**Problem**
After locating the line that contains "कुलेषूच्छिन्नमूलेषु तेषु नो नास्ति कारणम् ।" in the data below, set down exactly that line and each one after it through the line that contains "स एवमुक्तो मुनिभिमुनिर्मनसि ताडितः ।", and nothing more.

**Dataset excerpts**
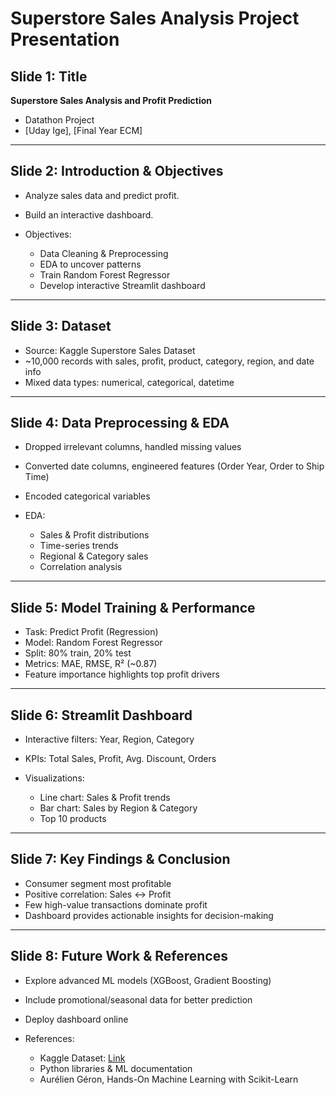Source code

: # Superstore Sales Analysis Project Presentation

## Slide 1: Title

**Superstore Sales Analysis and Profit Prediction**

* Datathon Project
* [Uday Ige], [Final Year ECM]

---

## Slide 2: Introduction & Objectives

* Analyze sales data and predict profit.
* Build an interactive dashboard.
* Objectives:

  * Data Cleaning & Preprocessing
  * EDA to uncover patterns
  * Train Random Forest Regressor
  * Develop interactive Streamlit dashboard

---

## Slide 3: Dataset

* Source: Kaggle Superstore Sales Dataset
* ~10,000 records with sales, profit, product, category, region, and date info
* Mixed data types: numerical, categorical, datetime

---

## Slide 4: Data Preprocessing & EDA

* Dropped irrelevant columns, handled missing values
* Converted date columns, engineered features (Order Year, Order to Ship Time)
* Encoded categorical variables
* EDA:

  * Sales & Profit distributions
  * Time-series trends
  * Regional & Category sales
  * Correlation analysis

---

## Slide 5: Model Training & Performance

* Task: Predict Profit (Regression)
* Model: Random Forest Regressor
* Split: 80% train, 20% test
* Metrics: MAE, RMSE, R² (~0.87)
* Feature importance highlights top profit drivers

---

## Slide 6: Streamlit Dashboard

* Interactive filters: Year, Region, Category
* KPIs: Total Sales, Profit, Avg. Discount, Orders
* Visualizations:

  * Line chart: Sales & Profit trends
  * Bar chart: Sales by Region & Category
  * Top 10 products

---

## Slide 7: Key Findings & Conclusion

* Consumer segment most profitable
* Positive correlation: Sales ↔ Profit
* Few high-value transactions dominate profit
* Dashboard provides actionable insights for decision-making

---

## Slide 8: Future Work & References

* Explore advanced ML models (XGBoost, Gradient Boosting)
* Include promotional/seasonal data for better prediction
* Deploy dashboard online
* References:

  * Kaggle Dataset: [Link](https://www.kaggle.com/datasets/juhi1994/superstore)
  * Python libraries & ML documentation
  * Aurélien Géron, Hands-On Machine Learning with Scikit-Learn
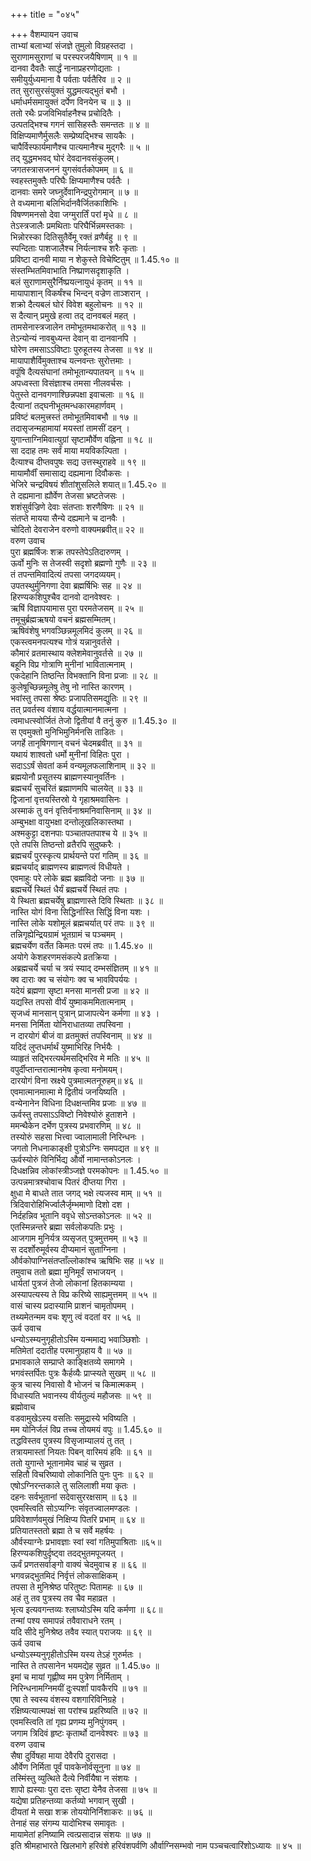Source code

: +++
title = "०४५"

+++
वैशम्पायन उवाच  
ताभ्यां बलाभ्यां संजज्ञे तुमुलो विग्रहस्तदा ।  
सुराणामसुराणां च परस्परजयैषिणाम् ॥ १ ॥  
दानवा दैवतैः सार्द्धं नानाप्रहरणोद्यताः ।  
समीयुर्युध्यमाना वै पर्वताः पर्वतैरिव ॥ २ ॥  
तत् सुरासुरसंयुक्तं युद्धमत्यद्भुतं बभौ ।  
धर्माधर्मसमायुक्तं दर्पेण विनयेन च ॥ ३ ॥  
ततो रथैः प्रजविभिर्वाहनैश्च प्रचोदितैः ।  
उत्पतद्भिश्च गगनं सासिहस्तैः समन्ततः ॥ ४ ॥  
विक्षिप्यमाणैर्मुसलैः सम्प्रेष्यद्भिश्च सायकैः ।  
चापैर्विस्फार्यमाणैश्च पात्यमानैश्च मुद्गरैः ॥ ५ ॥  
तद् युद्धमभवद् घोरं देवदानवसंकुलम्।  
जगतस्त्रासजननं युगसंवर्तकोपमम् ॥ ६ ॥  
स्वहस्तमुक्तैः परिघैः क्षिप्यमाणैश्च पर्वतैः ।  
दानवाः समरे जघ्नुर्देवानिन्द्रपुरोगमान् ॥ ७ ॥  
ते वध्यमाना बलिभिर्दानवैर्जितकाशिभिः ।  
विषण्णमनसो देवा जग्मुरार्तिं परां मृधे ॥ ८ ॥  
तेऽस्त्रजालैः प्रमथिताः परिघैर्भिन्नमस्तकाः ।  
भिन्नोरस्का दितिसुतैर्वेमू रक्तं व्रणैर्बहु ॥ ९ ॥  
स्पन्दिताः पाशजालैश्च निर्यत्नाश्च शरैः कृताः ।  
प्रविष्टा दानवी माया न शेकुस्ते विचेष्टितुम् ॥ 1.45.१० ॥  
संस्तम्भितमिवाभाति निष्प्राणसदृशाकृति ।  
बलं सुराणामसुरैर्निष्प्रयत्नायुधं कृतम् ॥ ११ ॥  
मायापाशान् विकर्षंश्च भिन्दन् वज्रेण ताञ्शरान् ।  
शक्रो दैत्यबलं घोरं विवेश बहुलोचनः ॥ १२ ॥  
स दैत्यान् प्रमुखे हत्वा तद् दानवबलं महत् ।  
तामसेनास्त्रजालेन तमोभूतमथाकरोत् ॥ १३ ॥  
तेऽन्योन्यं नावबुध्यन्त देवान् वा दानवानपि ।  
घोरेण तमसाऽऽविष्टाः पुरुहूतस्य तेजसा ॥ १४ ॥  
मायापाशैर्विमुक्ताश्च यत्नवन्तः सुरोत्तमाः ।  
वपूंषि दैत्यसंघानां तमोभूतान्यपातयन् ॥ १५ ॥  
अपध्वस्ता विसंज्ञाश्च तमसा नीलवर्चसः ।  
पेतुस्ते दानवगणाश्छिन्नपक्षा इवाचलाः ॥ १६ ॥  
दैत्यानां तद्घनीभूतमन्धकारमहार्णवम् ।  
प्रविष्टं बलमुत्त्रस्तं तमोभूतमिवाबभौ ॥ १७ ॥  
तदासृजन्महामायां मयस्तां तामसीं दहन् ।  
युगान्ताग्निमिवात्युग्रां सृष्टामौर्वेण वह्निना ॥ १८ ॥  
सा ददाह तमः सर्वं माया मयविकल्पिता ।  
दैत्याश्च दीप्तवपुषः सद्य उत्तस्थुराहवे ॥ १९ ॥  
मायामौर्वीं समासाद्य दह्यमाना दिवौकसः ।  
भेजिरे चन्द्रविषयं शीतांशुसलिले शयात्॥ 1.45.२० ॥  
ते दह्यमाना ह्यौर्वेण तेजसा भ्रष्टतेजसः ।  
शशंसुर्वज्रिणे देवाः संतप्ताः शरणैषिणः ॥ २१ ॥  
संतप्ते मायया सैन्ये दह्यमाने च दानवैः ।  
चोदितो देवराजेन वरुणो वाक्यमब्रवीत्॥ २२ ॥  
वरुण उवाच  
पुरा ब्रह्मर्षिजः शक्र तपस्तेपेऽतिदारुणम् ।  
ऊर्वो मुनिः स तेजस्वी सदृशो ब्रह्मणो गुणैः ॥ २३ ॥  
तं तपन्तमिवादित्यं तपसा जगदव्ययम्।  
उपतस्थुर्मुनिगणा देवा ब्रह्मर्षिभिः सह ॥ २४ ॥  
हिरण्यकशिपुश्चैव दानवो दानवेश्वरः ।  
ऋषिं विज्ञापयामास पुरा परमतेजसम् ॥ २५ ॥  
तमूचुर्ब्रह्मऋषयो वचनं ब्रह्मसम्मितम्।  
ऋषिवंशेषु भगवञ्छिन्नमूलमिदं कुलम् ॥ २६ ॥  
एकस्त्वमनपत्यश्च गोत्रं यन्नानुवर्तसे ।  
कौमारं व्रतमास्थाय क्लेशमेवानुवर्तसे ॥ २७ ॥  
बहूनि विप्र गोत्राणि मुनीनां भावितात्मनाम् ।  
एकदेहानि तिष्ठन्ति विभक्तानि विना प्रजाः ॥ २८ ॥  
कुलेषूच्छिन्नमूलेषु तेषु नो नास्ति कारणम् ।  
भवांस्तु तपसा श्रेष्ठः प्रजापतिसमद्युतिः ॥ २९ ॥  
तत् प्रवर्तस्व वंशाय वर्द्धयात्मानमात्मना ।  
त्वमाधत्स्वोर्जितं तेजो द्वितीयां वै तनुं कुरु ॥ 1.45.३० ॥  
स एवमुक्तो मुनिभिमुनिर्मनसि ताडितः ।  
जगर्हे तानृषिगणान् वचनं चेदमब्रवीत् ॥ ३१ ॥  
यथायं शाश्वतो धर्मो मुनीनां विहितः पुरा ।  
सदाऽऽर्षं सेवतां कर्म वन्यमूलफलाशिनाम् ॥ ३२ ॥  
ब्रह्मयोनौ प्रसूतस्य ब्राह्मणस्यानुवर्तिनः ।  
ब्रह्मचर्यं सुचरितं ब्रह्माणमपि चालयेत् ॥ ३३ ॥  
द्विजानां वृत्तयस्तिस्रो ये गृहाश्रमवासिनः ।  
अस्माकं तु वनं वृत्तिर्वनाश्रमनिवासिनाम् ॥ ३४ ॥  
अम्बुभक्षा वायुभक्षा दन्तोलूखलिकास्तथा ।  
अश्मकुट्टा दशनपाः पञ्चातपतपाश्च ये ॥ ३५ ॥  
एते तपसि तिष्ठन्तो व्रतैरपि सुदुष्करैः ।  
ब्रह्मचर्यं पुरस्कृत्य प्रार्थयन्ते परां गतिम् ॥ ३६ ॥  
ब्रह्मचर्याद् ब्राह्मणस्य ब्राह्मणत्वं विधीयते ।  
एवमाहुः परे लोके ब्रह्म ब्रह्मविदो जनाः ॥ ३७ ॥  
ब्रह्मचर्ये स्थितं धैर्यं ब्रह्मचर्ये स्थितं तपः ।  
ये स्थिता ब्रह्मचर्येषु ब्राह्मणास्ते दिवि स्थिताः ॥ ३८ ॥  
नास्ति योगं विना सिद्धिर्नास्ति सिद्धिं विना यशः ।  
नास्ति लोके यशोमूलं ब्रह्मचर्यात् परं तपः ॥ ३९ ॥  
तन्निगृह्येन्द्रियग्रामं भूतग्रामं च पञ्चमम् ।  
ब्रह्मचर्येण वर्तेत किमतः परमं तपः ॥ 1.45.४० ॥  
अयोगे केशहरणमसंकल्पे व्रतक्रिया ।  
अब्रह्मचर्ये चर्या च त्रयं स्याद् दम्भसंज्ञितम् ॥ ४१ ॥  
क्व दाराः क्व च संयोगः क्व च भावविपर्ययः ।  
यदेयं ब्रह्मणा सृष्टा मनसा मानसी प्रजा ॥ ४२ ॥  
यद्यस्ति तपसो वीर्यं युष्माकममितात्मनाम् ।  
सृजध्वं मानसान् पुत्रान् प्राजापत्येन कर्मणा ॥ ४३ ।  
मनसा निर्मिता योनिराधातव्या तपस्विना ।  
न दारयोगं बीजं वा व्रतमुक्तं तपस्विनाम् ॥ ४४ ॥  
यदिदं लुप्तधर्मार्थं युष्माभिरिह निर्भयैः ।  
व्याहृतं सद्भिरत्यर्थमसद्भिरिव मे मतिः ॥ ४५ ॥  
वपुर्दीप्तान्तरात्मानमेष कृत्वा मनोमयम्।  
दारयोगं विना स्रक्ष्ये पुत्रमात्मतनूरुहम्॥ ४६ ॥  
एवमात्मानमात्मा मे द्वितीयं जनयिष्यति ।  
वन्येनानेन विधिना दिधक्षन्तमिव प्रजाः ॥ ४७ ॥  
ऊर्वस्तु तपसाऽऽविष्टो निवेश्योरुं हुताशने ।  
ममन्थैकेन दर्भेण पुत्रस्य प्रभवारणिम् ॥ ४८ ॥  
तस्योरुं सहसा भित्त्वा ज्वालामाली निरिन्धनः ।  
जगतो निधनाकाङ्क्षी पुत्रोऽग्निः समपद्यत ॥ ४९ ॥  
ऊर्वस्योरुं विनिर्भिद्य और्वो नामान्तकोऽनलः ।  
दिधक्षन्निव लोकांस्त्रीञ्जज्ञे परमकोपनः ॥ 1.45.५० ॥  
उत्पन्नमात्रश्चोवाच पितरं दीप्तया गिरा ।  
क्षुधा मे बाधते तात जगद् भक्षे त्यजस्व माम् ॥ ५१ ॥  
त्रिदिवारोहिभिर्ज्वालैर्जृम्भमाणो दिशो दश ।  
निर्दहन्निव भूतानि ववृधे सोऽन्तकोऽनलः ॥ ५२ ॥  
एतस्मिन्नन्तरे ब्रह्मा सर्वलोकपतिः प्रभुः ।  
आजगाम मुनिर्यत्र व्यसृजत् पुत्रमुत्तमम् ॥ ५३ ॥  
स ददर्शोरुमूर्वस्य दीप्यमानं सुताग्निना ।  
और्वकोपाग्निसंतप्ताँल्लोकांश्च ऋषिभिः सह ॥ ५४ ॥  
तमुवाच ततो ब्रह्मा मुनिमूर्वं सभाजयन् ।  
धार्यतां पुत्रजं तेजो लोकानां हितकाम्यया ।  
अस्यापत्यस्य ते विप्र करिष्ये साह्यमुत्तमम् ॥ ५५ ॥  
वासं चास्य प्रदास्यामि प्राशनं चामृतोपमम् ।  
तथ्यमेतन्मम वचः शृणु त्वं वदतां वर ॥ ५६ ॥  
ऊर्व उवाच  
धन्योऽस्म्यनुगृहीतोऽस्मि यन्ममाद्य भवाञ्छिशोः ।  
मतिमेतां ददातीह परमानुग्रहाय वै ॥ ५७ ॥  
प्रभावकाले सम्प्राप्ते काङ्क्षितव्ये समागमे ।  
भगवंस्तर्पितः पुत्रः कैर्हव्यैः प्राप्स्यते सुखम् ॥ ५८ ॥  
कुत्र चास्य निवासो वै भोजनं च किमात्मकम् ।  
विधास्यति भवानस्य वीर्यतुल्यं महौजसः ॥ ५९ ॥  
ब्रह्मोवाच  
वडवामुखेऽस्य वसतिः समुद्रास्ये भविष्यति ।  
मम योनिर्जलं विप्र तच्च तोयमयं वपुः ॥ 1.45.६० ॥  
तद्धविस्तव पुत्रस्य विसृजाम्यालयं तु तत् ।  
तत्रायमास्तां नियतः पिबन् वारिमयं हविः ॥ ६१ ॥  
ततो युगान्ते भूतानामेव चाहं च सुव्रत ।  
सहितौ विचरिष्यावो लोकानिति पुनः पुनः ॥ ६२ ॥  
एषोऽग्निरन्तकाले तु सलिलाशी मया कृतः ।  
दहनः सर्वभूतानां सदेवासुररक्षसाम् ॥ ६३ ॥  
एवमस्त्विति सोऽप्यग्निः संवृतज्वालमण्डलः ।  
प्रविवेशार्णवमुखं निक्षिप्य पितरि प्रभाम् ॥ ६४ ॥  
प्रतियातस्ततो ब्रह्मा ते च सर्वे महर्षयः ।  
और्वस्याग्नेः प्रभावज्ञाः स्वां स्वां गतिमुपाश्रिताः ॥६५॥  
हिरण्यकशिपुर्दृष्ट्वा तदद्भुतमपूजयत् ।  
ऊर्वं प्रणतसर्वाङ्गो वाक्यं चेदमुवाच ह ॥ ६६ ॥  
भगवन्नद्भुतमिदं निर्वृत्तं लोकसाक्षिकम् ।  
तपसा ते मुनिश्रेष्ठ परितुष्टः पितामहः ॥ ६७ ॥  
अहं तु तव पुत्रस्य तव चैव महाव्रत ।  
भृत्य इत्यवगन्तव्यः श्लाघ्योऽस्मि यदि कर्मणा ॥ ६८॥  
तन्मां पश्य समापन्नं तवैवाराधने रतम् ।  
यदि सीदे मुनिश्रेष्ठ तवैव स्यात् पराजयः ॥ ६९ ॥  
ऊर्व उवाच  
धन्योऽस्म्यनुगृहीतोऽस्मि यस्य तेऽहं गुरुर्मतः ।  
नास्ति ते तपसानेन भयमद्येह सुव्रत ॥ 1.45.७० ॥  
इमां च मायां गृह्णीष्व मम पुत्रेण निर्मिताम् ।  
निरिन्धनामग्निमयीं दुःस्पर्शां पावकैरपि ॥ ७१ ॥  
एषा ते स्वस्य वंशस्य वशगारिविनिग्रहे ।  
रक्षिष्यत्यात्मपक्षं सा परांश्च प्रहरिष्यति ॥ ७२ ॥  
एवमस्त्विति तां गृह्य प्रणम्य मुनिपुंगवम् ।  
जगाम त्रिदिवं हृष्टः कृतार्थो दानवेश्वरः ॥ ७३ ॥  
वरुण उवाच  
सैषा दुर्विषहा माया देवैरपि दुरासदा ।  
और्वेण निर्मिता पूर्वं पावकेनोर्वसूनुना ॥ ७४ ॥  
तस्मिंस्तु व्युत्थिते दैत्ये निर्वीयैषा न संशयः ।  
शापो ह्यस्याः पुरा दत्तः सृष्टा येनैव तेजसा ॥ ७५ ॥  
यद्येषा प्रतिहन्तव्या कर्तव्यो भगवान् सुखी ।  
दीयतां मे सखा शक्र तोययोनिर्निशाकरः ॥ ७६ ॥  
तेनाहं सह संगम्य यादोभिश्च समावृतः ।  
मायामेतां हनिष्यामि त्वत्प्रसादान्न संशयः ॥ ७७ ॥  
इति श्रीमहाभारते खिलभागे हरिवंशे हरिवंशपर्वणि और्वाग्निसम्भवो नाम पञ्चचत्वारिंशोऽध्यायः ॥ ४५ ॥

**Output of the exercise**
कुलेषूच्छिन्नमूलेषु तेषु नो नास्ति कारणम् ।  
भवांस्तु तपसा श्रेष्ठः प्रजापतिसमद्युतिः ॥ २९ ॥  
तत् प्रवर्तस्व वंशाय वर्द्धयात्मानमात्मना ।  
त्वमाधत्स्वोर्जितं तेजो द्वितीयां वै तनुं कुरु ॥ 1.45.३० ॥  
स एवमुक्तो मुनिभिमुनिर्मनसि ताडितः ।  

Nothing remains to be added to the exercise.